--- START ---

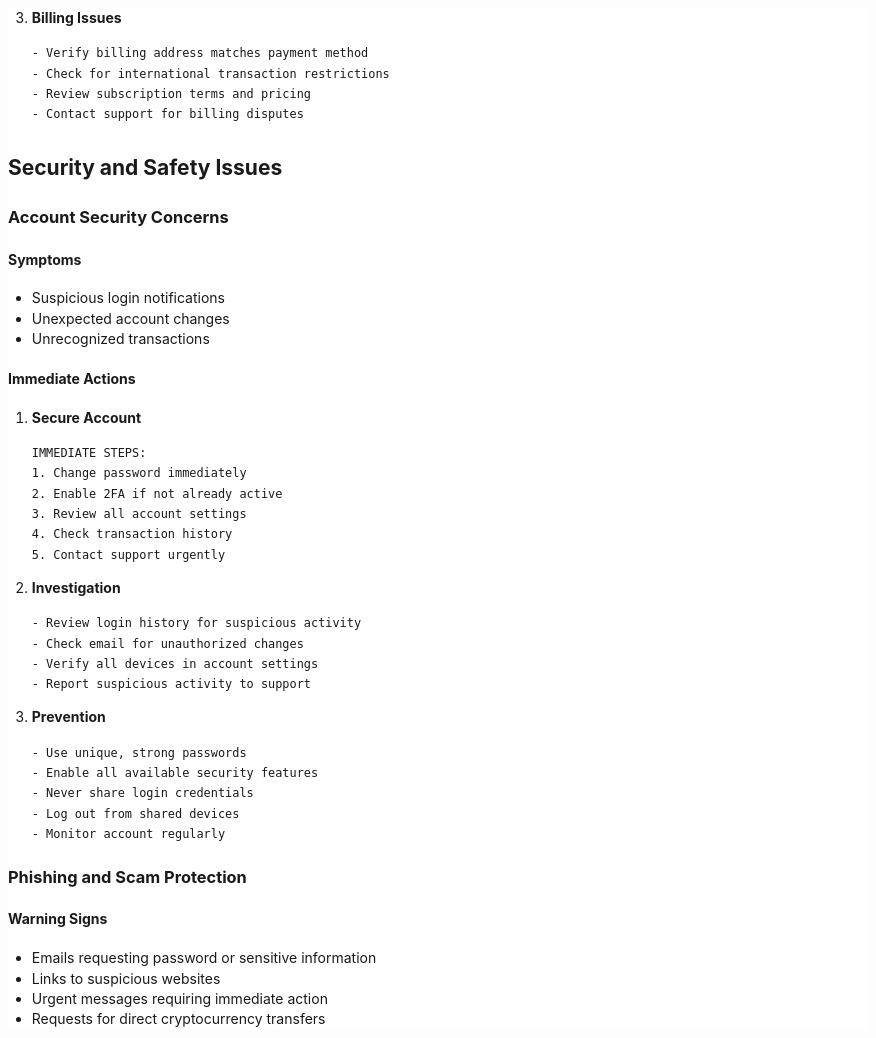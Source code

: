 3. **Billing Issues**
   ```
   - Verify billing address matches payment method
   - Check for international transaction restrictions
   - Review subscription terms and pricing
   - Contact support for billing disputes
   ```

## Security and Safety Issues

### Account Security Concerns

#### Symptoms
- Suspicious login notifications
- Unexpected account changes
- Unrecognized transactions

#### Immediate Actions

1. **Secure Account**
   ```
   IMMEDIATE STEPS:
   1. Change password immediately
   2. Enable 2FA if not already active
   3. Review all account settings
   4. Check transaction history
   5. Contact support urgently
   ```

2. **Investigation**
   ```
   - Review login history for suspicious activity
   - Check email for unauthorized changes
   - Verify all devices in account settings
   - Report suspicious activity to support
   ```

3. **Prevention**
   ```
   - Use unique, strong passwords
   - Enable all available security features
   - Never share login credentials
   - Log out from shared devices
   - Monitor account regularly
   ```

### Phishing and Scam Protection

#### Warning Signs
- Emails requesting password or sensitive information
- Links to suspicious websites
- Urgent messages requiring immediate action
- Requests for direct cryptocurrency transfers
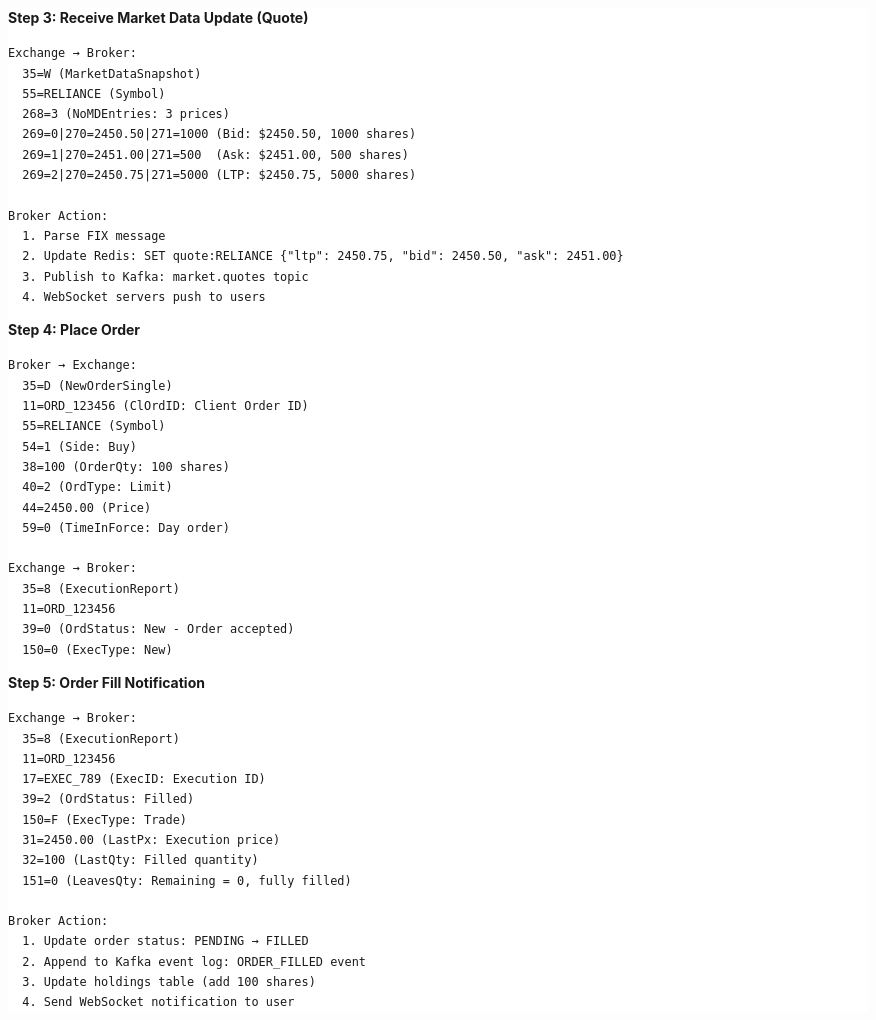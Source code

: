 **Step 3: Receive Market Data Update (Quote)**

```
Exchange → Broker:
  35=W (MarketDataSnapshot)
  55=RELIANCE (Symbol)
  268=3 (NoMDEntries: 3 prices)
  269=0|270=2450.50|271=1000 (Bid: $2450.50, 1000 shares)
  269=1|270=2451.00|271=500  (Ask: $2451.00, 500 shares)
  269=2|270=2450.75|271=5000 (LTP: $2450.75, 5000 shares)
  
Broker Action:
  1. Parse FIX message
  2. Update Redis: SET quote:RELIANCE {"ltp": 2450.75, "bid": 2450.50, "ask": 2451.00}
  3. Publish to Kafka: market.quotes topic
  4. WebSocket servers push to users
```

**Step 4: Place Order**

```
Broker → Exchange:
  35=D (NewOrderSingle)
  11=ORD_123456 (ClOrdID: Client Order ID)
  55=RELIANCE (Symbol)
  54=1 (Side: Buy)
  38=100 (OrderQty: 100 shares)
  40=2 (OrdType: Limit)
  44=2450.00 (Price)
  59=0 (TimeInForce: Day order)
  
Exchange → Broker:
  35=8 (ExecutionReport)
  11=ORD_123456
  39=0 (OrdStatus: New - Order accepted)
  150=0 (ExecType: New)
```

**Step 5: Order Fill Notification**

```
Exchange → Broker:
  35=8 (ExecutionReport)
  11=ORD_123456
  17=EXEC_789 (ExecID: Execution ID)
  39=2 (OrdStatus: Filled)
  150=F (ExecType: Trade)
  31=2450.00 (LastPx: Execution price)
  32=100 (LastQty: Filled quantity)
  151=0 (LeavesQty: Remaining = 0, fully filled)
  
Broker Action:
  1. Update order status: PENDING → FILLED
  2. Append to Kafka event log: ORDER_FILLED event
  3. Update holdings table (add 100 shares)
  4. Send WebSocket notification to user
```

--- END ---

WHAT IS REQUIRED: Print only these lines, exactly: the one containing "4: Place Order**" and all after it to the end of the entries.

WRITTEN SOLUTION:
**Step 4: Place Order**

```
Broker → Exchange:
  35=D (NewOrderSingle)
  11=ORD_123456 (ClOrdID: Client Order ID)
  55=RELIANCE (Symbol)
  54=1 (Side: Buy)
  38=100 (OrderQty: 100 shares)
  40=2 (OrdType: Limit)
  44=2450.00 (Price)
  59=0 (TimeInForce: Day order)
  
Exchange → Broker:
  35=8 (ExecutionReport)
  11=ORD_123456
  39=0 (OrdStatus: New - Order accepted)
  150=0 (ExecType: New)
```

**Step 5: Order Fill Notification**

```
Exchange → Broker:
  35=8 (ExecutionReport)
  11=ORD_123456
  17=EXEC_789 (ExecID: Execution ID)
  39=2 (OrdStatus: Filled)
  150=F (ExecType: Trade)
  31=2450.00 (LastPx: Execution price)
  32=100 (LastQty: Filled quantity)
  151=0 (LeavesQty: Remaining = 0, fully filled)
  
Broker Action:
  1. Update order status: PENDING → FILLED
  2. Append to Kafka event log: ORDER_FILLED event
  3. Update holdings table (add 100 shares)
  4. Send WebSocket notification to user
```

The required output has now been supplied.